Would this work? and could I have the stove lit and turn off the rads using thermostatic valves if needed.

Also, what spec of stove would I need? the room is 5.6 X 3.8 m and I have 7 double rads and 7 single, and immersion tank.

Thank you


----------



## Hoagy (22 Jan 2013)

Plumbing in a boiler stove is quite complex.

This is a very detailed thread on Boards.ie about stoves. You should read it, post no. 5 decribes the plumbing requirements.


----------



## 3CC (22 Jan 2013)

We recently installed a stove and had to consider whether to go for a back boiler or not. Most of the advice we received seemed to be based on the idea that the fire is on anyway, so you get free water heating if you have a back boiler. This is not correct.

The fact is that stoves with back boilers yield less heat output to the room as some energy is being used to heat the water in the boiler. Or to look at it another way, if you want the same heat delivered to the room, a boiler stove will require more fuel than a non boiler stove.

Also, if you just use a boiler stove to heat domestic how water in your cylinder, you can sometimes overheat the water which ends up in the heat being dumped via the expansion pipe into the header tank which does nothing for efficiency.

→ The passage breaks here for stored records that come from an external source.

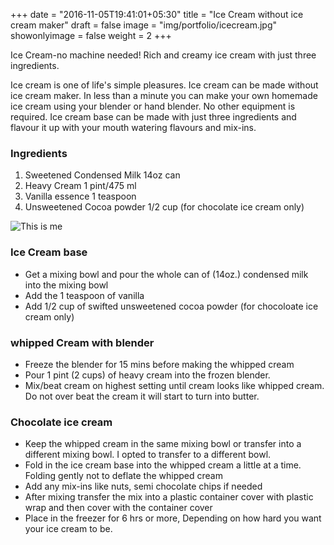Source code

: +++
date = "2016-11-05T19:41:01+05:30"
title = "Ice Cream without ice cream maker"
draft = false
image = "img/portfolio/icecream.jpg"
showonlyimage = false
weight = 2
+++

Ice Cream-no machine needed! Rich and creamy ice cream with just three ingredients. 
<!--more-->

Ice cream is one of life's simple pleasures. Ice cream can be made without ice cream maker. 
In less than a minute you can make your own homemade ice cream using your blender or hand blender. No other equipment is required. 
Ice cream base can be made with just three ingredients and flavour it up with your mouth watering flavours and mix-ins.

### Ingredients
>
1. Sweetened Condensed Milk 14oz can 
2. Heavy Cream 1 pint/475 ml 
3. Vanilla essence 1 teaspoon
4. Unsweetened Cocoa powder 1/2 cup (for chocolate ice cream only)


![This is me][1]

### Ice Cream base

* Get a mixing bowl and pour the whole can of (14oz.) condensed milk into the mixing bowl
* Add the 1 teaspoon of vanilla
* Add 1/2 cup of swifted unsweetened cocoa powder (for chocoloate ice cream only)

### whipped Cream with blender

* Freeze the blender for 15 mins before making the whipped cream
* Pour 1 pint (2 cups) of heavy cream into the frozen blender.
* Mix/beat cream on highest setting until cream looks like whipped cream. 
  Do not over beat the cream it will start to turn into butter.

### Chocolate ice cream

* Keep the whipped cream in the same mixing bowl or transfer into a different mixing bowl. I opted to transfer to a different bowl.
* Fold in the ice cream base into the whipped cream a little at a time. Folding gently not to deflate the whipped cream
* Add any mix-ins like nuts, semi chocolate chips if needed
* After mixing transfer the mix into a plastic container cover with plastic wrap and then cover with the container cover
* Place in the freezer for 6 hrs or more, Depending on how hard you want your ice cream to be.﻿



[1]: img/portfolio/icecream.jpg



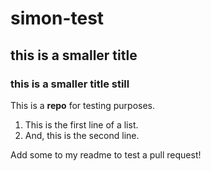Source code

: # simon-test
## this is a smaller title
### this is a smaller title still
This is a **repo** for testing purposes. 

1. This is the first line of a list.
2. And, this is the second line.

Add some to my readme to test a pull request!
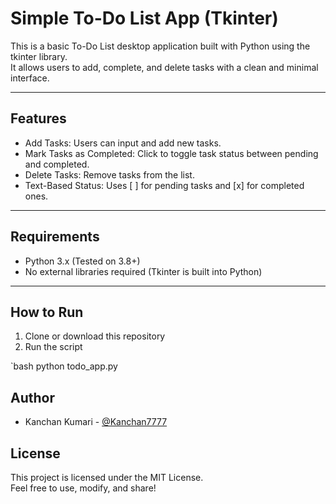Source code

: # Simple To-Do List App (Tkinter)

This is a basic To-Do List desktop application built with Python using the tkinter library.  
It allows users to add, complete, and delete tasks with a clean and minimal interface.

---

## Features

- Add Tasks: Users can input and add new tasks.
- Mark Tasks as Completed: Click to toggle task status between pending and completed.
- Delete Tasks: Remove tasks from the list.
- Text-Based Status: Uses [ ] for pending tasks and [x] for completed ones.

---

## Requirements

- Python 3.x (Tested on 3.8+)
- No external libraries required (Tkinter is built into Python)

---

## How to Run

1. Clone or download this repository
2. Run the script

`bash
python todo_app.py

## Author

- Kanchan Kumari -
[@Kanchan7777](https://github.com/Kanchan7777)

## License

This project is licensed under the MIT License.  
Feel free to use, modify, and share!
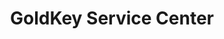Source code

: ---
title: "GoldKey Service Center"
url: /oklahoma-city/goldkey-service-center/
shop: Autowerkstatt
---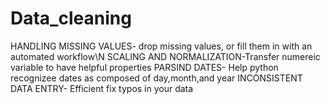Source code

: # Data_cleaning
HANDLING MISSING VALUES- drop missing values, or fill them in with an automated workflow\N
SCALING AND NORMALIZATION-Transfer numereic variable to have helpful properties
PARSIND DATES- Help python recognizee dates as composed of day,month,and year
INCONSISTENT DATA ENTRY- Efficient fix typos in your data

We decided that the extra cost and complexity of the plumbing, the extra cost of the boiler stove, the extra ongoing fuel costs etc did not justify any benefit that might be gained and we opted for a non boiler stove.

Since we installed the stove, I have kept a careful eye on the running costs and can definitely say the following:

1. The stove is definitely more efficient than an open fire even when it is not in use as it reduces drafts.
2. The stove is definitely less efficient than our central heating system (a bog standard kerosene boiler and rads etc). (Therefore a good decision not to go for a boiler stove.)
3. Because of point 2 above, the stove will never pay for itself.
4. In spite of point 3 above, we love the stove and would recommend it.

Hope this helps you decide.

3CC


----------



## CKT (22 Jan 2013)

Thanks, Hoagy and 3CC.

3CC did you get a price for the plumbing at the time? can you remember how much it was?


----------



## 3CC (22 Jan 2013)

No, we did not get a price for the plumbing. 

In any case, I think it would be very specific to the house. In our case the pipework was very close to the stove location and it would have been relatively low but a stove in a conservatory could be more expensive.


----------



## alexandra123 (22 Jan 2013)

One of my family members got a back boiler stove in just before christmas. The plumber had a daily rate of 130 euro a day and you paid for any additional materials he needed to supply.


----------